静默片刻,陶意彤说:“咱们挂着电话睡觉吧?好吗?”

“挂着电话”姜梓昙有些没理解什么意思。

“就是,电话不挂断,一直接着,直到天亮。”

姜梓昙有些惊讶:“这个说一晚上话吗?”

“哈哈哈哈,”对面笑起来,“不是。”

“是挂着电话,然后咱们睡觉,这样不就和你陪着我睡觉一样了吗?”

“啊”姜梓昙捂嘴咳嗽一声,“那就挂着吧。”

她躺回床上,望着天花板:“我把手机放在枕头边了。”

陶意彤:“嗯,我也放在枕头边啦。”

她这句话一说出口,姜梓昙突然有一种很奇妙的感觉。

简直就好像陶意彤就在她身边,离她很近一样。

突然的,对面发笑:“就好像你在我身边一样。”

她呼出来的气声极近,好像隔着手机都吹进了姜梓昙耳廓,姜梓昙赶紧捂着侧耳背过身子。

黑夜,心跳声极为清晰,姜梓昙恨不得下床走走路,又怕动静会吵到她,只能攥紧了心口处的衣料。

好吵。

第二天,陶意彤醒的很早。

阳光透过窗帘,化成柔和的光散落满屋,陶意彤哼哼唧唧伸了个懒腰,躺在床上醒盹。

想起昨夜要办的事,陶意彤眯着眼摸摸枕头边,拿过手机。

电话还挂着,那边一点声音也无,陶意彤对着手机试探着小声唤:“姜梓昙?”

对面没有一点回音。

陶意彤:“我可挂啦?”

说完,指尖触上挂断键,切换页面给郑叔打了个电话。

刚响一声,电话接通:“大小姐。”

“嗯,郑叔,一会儿去买个窗帘,卧室的窗帘我不喜欢。”

“好的,大小姐。”

电话挂断,陶意彤下床,换了件旧衣服,戴上围裙,搬过画板准备画画。

姜梓昙从卫生间回来,电话就已经挂断了。

她拿着手机,下意识望一眼天花板。

是陶意彤醒了吗。

新奇的体验让姜梓昙有些莫名的激动,好像隔着一层屏幕便知悉了对方动态。

她这股显而易见的轻松与兴奋,好似干枯已久土地突然长出绿苗,张岩勤下午来上班的时候,几乎是一下便发觉出了少女周身气质上的不同。

好像是,少了那么些麻木的大人劲儿。

更有她这个年纪该有的小孩儿样了。

张岩勤偷偷打量她,问:“姜梓昙,身体怎么样啊?”

姜梓昙看他一眼,点头:“没事了。”

昨天请假,姜梓昙直接说的是自己生病。

“你是不是”张岩勤凑过去,“遇见啥好事儿啦?”

“好事?”姜梓昙疑惑看他。

“是啊,”张岩勤点头,“昨天一天你都愁眉苦脸的。”还出错了好多次。

姜梓昙微愣,半晌,露出一点笑:“是吗。”

张岩勤看到姜梓昙笑了,人都傻了:“卧槽。”

“你中彩票了啊!这么高兴!”居然笑了!

姜梓昙抿唇,撇过眼:“没有。”

天气渐热。

许是这些天都在下雨,今天难得天气好,店里客人也多了些,一直忙到晚上,才有了些空闲时间。
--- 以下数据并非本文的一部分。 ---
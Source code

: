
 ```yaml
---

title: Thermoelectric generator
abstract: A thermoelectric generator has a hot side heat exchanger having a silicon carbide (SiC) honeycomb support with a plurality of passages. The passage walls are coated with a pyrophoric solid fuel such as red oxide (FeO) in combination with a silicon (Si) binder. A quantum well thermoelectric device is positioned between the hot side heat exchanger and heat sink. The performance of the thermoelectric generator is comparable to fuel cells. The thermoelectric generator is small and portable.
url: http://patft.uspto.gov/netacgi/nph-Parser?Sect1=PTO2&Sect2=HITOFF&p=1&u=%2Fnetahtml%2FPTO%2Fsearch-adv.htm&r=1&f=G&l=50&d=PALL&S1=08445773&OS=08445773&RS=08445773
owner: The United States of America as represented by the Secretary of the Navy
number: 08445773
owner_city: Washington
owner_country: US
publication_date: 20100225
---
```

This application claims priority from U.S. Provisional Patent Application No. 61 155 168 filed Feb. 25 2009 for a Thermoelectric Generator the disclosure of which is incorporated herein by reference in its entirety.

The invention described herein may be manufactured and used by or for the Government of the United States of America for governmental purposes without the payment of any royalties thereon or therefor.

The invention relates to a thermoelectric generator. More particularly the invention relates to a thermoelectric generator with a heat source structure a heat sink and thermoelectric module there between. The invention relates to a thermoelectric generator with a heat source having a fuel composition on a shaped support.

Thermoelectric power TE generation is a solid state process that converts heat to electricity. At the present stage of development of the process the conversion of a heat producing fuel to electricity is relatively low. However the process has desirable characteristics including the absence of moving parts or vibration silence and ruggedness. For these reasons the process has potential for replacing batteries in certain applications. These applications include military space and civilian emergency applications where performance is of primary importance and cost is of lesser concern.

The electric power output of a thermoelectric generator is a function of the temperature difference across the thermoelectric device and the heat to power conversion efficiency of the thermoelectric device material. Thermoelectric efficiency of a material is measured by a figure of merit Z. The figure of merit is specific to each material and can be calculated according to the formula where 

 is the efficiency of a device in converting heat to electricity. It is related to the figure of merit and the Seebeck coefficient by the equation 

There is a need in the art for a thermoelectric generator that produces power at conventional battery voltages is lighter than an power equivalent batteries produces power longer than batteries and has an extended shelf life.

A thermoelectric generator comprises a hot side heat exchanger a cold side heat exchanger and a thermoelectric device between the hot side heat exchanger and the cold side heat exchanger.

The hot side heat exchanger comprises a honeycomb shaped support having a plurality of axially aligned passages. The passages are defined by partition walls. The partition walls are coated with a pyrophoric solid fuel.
张岩勤刷完碗从后厨出来,擦了擦热出来的一脑门汗,瞥见门口垂眸静静站着的姜梓昙。

“哎姜梓昙。”张岩勤喊她。

姜梓昙抬眼:“怎么了。”

“你什么时候开学啊?”张岩勤站到她身边,“八月底了,我这就快了。”

“可算是不用上班啦!”张岩勤伸了个懒腰感叹。

一句话将姜梓昙思路牵远。

门外天气燥热难耐,蝉鸣声阵阵。

原来看似永无止尽的夏天也快要结束了。

那陶意彤呢,是不是也快要走了?

回家路上,陶意彤明显感觉到了身边人的低气压。

对方骨节分明的纤长指头扣着背包带子,浓密的睫垂着,一句话也不说,跟这天气一样闷。

陶意彤找了几次话题,皆是以失败告终。

她憋不住,拉过姜梓昙手臂:“你怎么啦!”

姜梓昙垂眸,没看她:“没事。”

“你这样哪里像没事,”陶意彤凑近她,“上班遇到不开心的事了?”

“没有。”姜梓昙回。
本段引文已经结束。